Task directions:
A word-for-word repetition of all the entries is required.

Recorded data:
== Segment start ==

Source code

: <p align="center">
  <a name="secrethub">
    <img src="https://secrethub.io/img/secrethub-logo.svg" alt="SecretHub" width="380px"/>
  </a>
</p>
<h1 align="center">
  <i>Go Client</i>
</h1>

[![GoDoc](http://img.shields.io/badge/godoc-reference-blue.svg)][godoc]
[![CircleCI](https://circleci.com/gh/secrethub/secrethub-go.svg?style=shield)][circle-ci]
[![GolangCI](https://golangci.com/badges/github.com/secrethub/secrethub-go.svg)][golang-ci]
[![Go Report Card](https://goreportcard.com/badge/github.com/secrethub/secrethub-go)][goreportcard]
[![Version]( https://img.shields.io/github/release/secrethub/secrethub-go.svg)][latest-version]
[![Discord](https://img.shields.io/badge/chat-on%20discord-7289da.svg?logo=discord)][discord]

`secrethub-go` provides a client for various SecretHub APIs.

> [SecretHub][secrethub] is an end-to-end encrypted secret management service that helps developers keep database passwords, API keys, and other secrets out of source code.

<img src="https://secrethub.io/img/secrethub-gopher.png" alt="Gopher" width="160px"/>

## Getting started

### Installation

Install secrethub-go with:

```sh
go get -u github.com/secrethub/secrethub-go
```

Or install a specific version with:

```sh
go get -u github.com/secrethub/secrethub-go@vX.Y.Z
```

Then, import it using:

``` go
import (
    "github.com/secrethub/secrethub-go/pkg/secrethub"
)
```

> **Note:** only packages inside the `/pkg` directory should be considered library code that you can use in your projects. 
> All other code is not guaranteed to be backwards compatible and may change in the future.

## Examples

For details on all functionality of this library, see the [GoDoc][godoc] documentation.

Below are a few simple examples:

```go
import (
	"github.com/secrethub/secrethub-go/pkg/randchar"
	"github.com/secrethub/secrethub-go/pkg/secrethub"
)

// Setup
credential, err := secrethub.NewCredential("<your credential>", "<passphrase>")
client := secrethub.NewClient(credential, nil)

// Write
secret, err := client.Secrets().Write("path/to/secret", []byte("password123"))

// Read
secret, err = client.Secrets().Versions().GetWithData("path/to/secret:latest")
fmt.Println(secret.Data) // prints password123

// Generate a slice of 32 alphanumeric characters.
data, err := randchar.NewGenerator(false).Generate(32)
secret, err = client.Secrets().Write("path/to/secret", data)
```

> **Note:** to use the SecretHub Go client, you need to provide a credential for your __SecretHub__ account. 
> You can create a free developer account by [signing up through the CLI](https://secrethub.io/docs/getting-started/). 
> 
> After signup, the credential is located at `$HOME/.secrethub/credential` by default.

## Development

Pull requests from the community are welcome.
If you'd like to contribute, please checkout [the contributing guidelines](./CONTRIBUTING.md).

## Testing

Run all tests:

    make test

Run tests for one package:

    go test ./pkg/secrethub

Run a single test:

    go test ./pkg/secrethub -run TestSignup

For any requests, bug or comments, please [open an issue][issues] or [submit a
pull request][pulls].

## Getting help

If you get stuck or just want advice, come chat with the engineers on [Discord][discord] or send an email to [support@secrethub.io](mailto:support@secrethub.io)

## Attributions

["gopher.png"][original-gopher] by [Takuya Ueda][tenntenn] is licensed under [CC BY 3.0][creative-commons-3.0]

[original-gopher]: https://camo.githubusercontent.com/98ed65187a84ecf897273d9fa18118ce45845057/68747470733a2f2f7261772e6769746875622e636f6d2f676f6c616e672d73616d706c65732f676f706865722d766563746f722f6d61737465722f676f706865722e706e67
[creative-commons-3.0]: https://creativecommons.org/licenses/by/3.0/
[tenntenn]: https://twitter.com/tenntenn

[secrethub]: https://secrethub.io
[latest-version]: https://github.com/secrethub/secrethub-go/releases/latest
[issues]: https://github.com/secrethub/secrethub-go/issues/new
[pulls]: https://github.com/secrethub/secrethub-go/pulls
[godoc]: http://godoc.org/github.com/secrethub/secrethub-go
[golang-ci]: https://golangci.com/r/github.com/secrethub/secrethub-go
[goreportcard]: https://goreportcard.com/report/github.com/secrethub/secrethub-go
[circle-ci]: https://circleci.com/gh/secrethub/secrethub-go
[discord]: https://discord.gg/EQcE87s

== Segment end ==

Result:
Source code

: <p align="center">
  <a name="secrethub">
    <img src="https://secrethub.io/img/secrethub-logo.svg" alt="SecretHub" width="380px"/>
  </a>
</p>
<h1 align="center">
  <i>Go Client</i>
</h1>

[![GoDoc](http://img.shields.io/badge/godoc-reference-blue.svg)][godoc]
[![CircleCI](https://circleci.com/gh/secrethub/secrethub-go.svg?style=shield)][circle-ci]
[![GolangCI](https://golangci.com/badges/github.com/secrethub/secrethub-go.svg)][golang-ci]
[![Go Report Card](https://goreportcard.com/badge/github.com/secrethub/secrethub-go)][goreportcard]
[![Version]( https://img.shields.io/github/release/secrethub/secrethub-go.svg)][latest-version]
[![Discord](https://img.shields.io/badge/chat-on%20discord-7289da.svg?logo=discord)][discord]

`secrethub-go` provides a client for various SecretHub APIs.

> [SecretHub][secrethub] is an end-to-end encrypted secret management service that helps developers keep database passwords, API keys, and other secrets out of source code.

<img src="https://secrethub.io/img/secrethub-gopher.png" alt="Gopher" width="160px"/>

## Getting started

### Installation

Install secrethub-go with:

```sh
go get -u github.com/secrethub/secrethub-go
```

Or install a specific version with:

```sh
go get -u github.com/secrethub/secrethub-go@vX.Y.Z
```

Then, import it using:

``` go
import (
    "github.com/secrethub/secrethub-go/pkg/secrethub"
)
```

> **Note:** only packages inside the `/pkg` directory should be considered library code that you can use in your projects. 
> All other code is not guaranteed to be backwards compatible and may change in the future.

## Examples

For details on all functionality of this library, see the [GoDoc][godoc] documentation.

Below are a few simple examples:

```go
import (
	"github.com/secrethub/secrethub-go/pkg/randchar"
	"github.com/secrethub/secrethub-go/pkg/secrethub"
)

// Setup
credential, err := secrethub.NewCredential("<your credential>", "<passphrase>")
client := secrethub.NewClient(credential, nil)

// Write
secret, err := client.Secrets().Write("path/to/secret", []byte("password123"))

// Read
secret, err = client.Secrets().Versions().GetWithData("path/to/secret:latest")
fmt.Println(secret.Data) // prints password123

// Generate a slice of 32 alphanumeric characters.
data, err := randchar.NewGenerator(false).Generate(32)
secret, err = client.Secrets().Write("path/to/secret", data)
```

> **Note:** to use the SecretHub Go client, you need to provide a credential for your __SecretHub__ account. 
> You can create a free developer account by [signing up through the CLI](https://secrethub.io/docs/getting-started/). 
> 
> After signup, the credential is located at `$HOME/.secrethub/credential` by default.

## Development

Pull requests from the community are welcome.
If you'd like to contribute, please checkout [the contributing guidelines](./CONTRIBUTING.md).

## Testing

Run all tests:

    make test

Run tests for one package:

    go test ./pkg/secrethub

Run a single test:

    go test ./pkg/secrethub -run TestSignup

For any requests, bug or comments, please [open an issue][issues] or [submit a
pull request][pulls].

## Getting help

If you get stuck or just want advice, come chat with the engineers on [Discord][discord] or send an email to [support@secrethub.io](mailto:support@secrethub.io)

## Attributions

["gopher.png"][original-gopher] by [Takuya Ueda][tenntenn] is licensed under [CC BY 3.0][creative-commons-3.0]

[original-gopher]: https://camo.githubusercontent.com/98ed65187a84ecf897273d9fa18118ce45845057/68747470733a2f2f7261772e6769746875622e636f6d2f676f6c616e672d73616d706c65732f676f706865722d766563746f722f6d61737465722f676f706865722e706e67
[creative-commons-3.0]: https://creativecommons.org/licenses/by/3.0/
[tenntenn]: https://twitter.com/tenntenn

[secrethub]: https://secrethub.io
[latest-version]: https://github.com/secrethub/secrethub-go/releases/latest
[issues]: https://github.com/secrethub/secrethub-go/issues/new
[pulls]: https://github.com/secrethub/secrethub-go/pulls
[godoc]: http://godoc.org/github.com/secrethub/secrethub-go
[golang-ci]: https://golangci.com/r/github.com/secrethub/secrethub-go
[goreportcard]: https://goreportcard.com/report/github.com/secrethub/secrethub-go
[circle-ci]: https://circleci.com/gh/secrethub/secrethub-go
[discord]: https://discord.gg/EQcE87s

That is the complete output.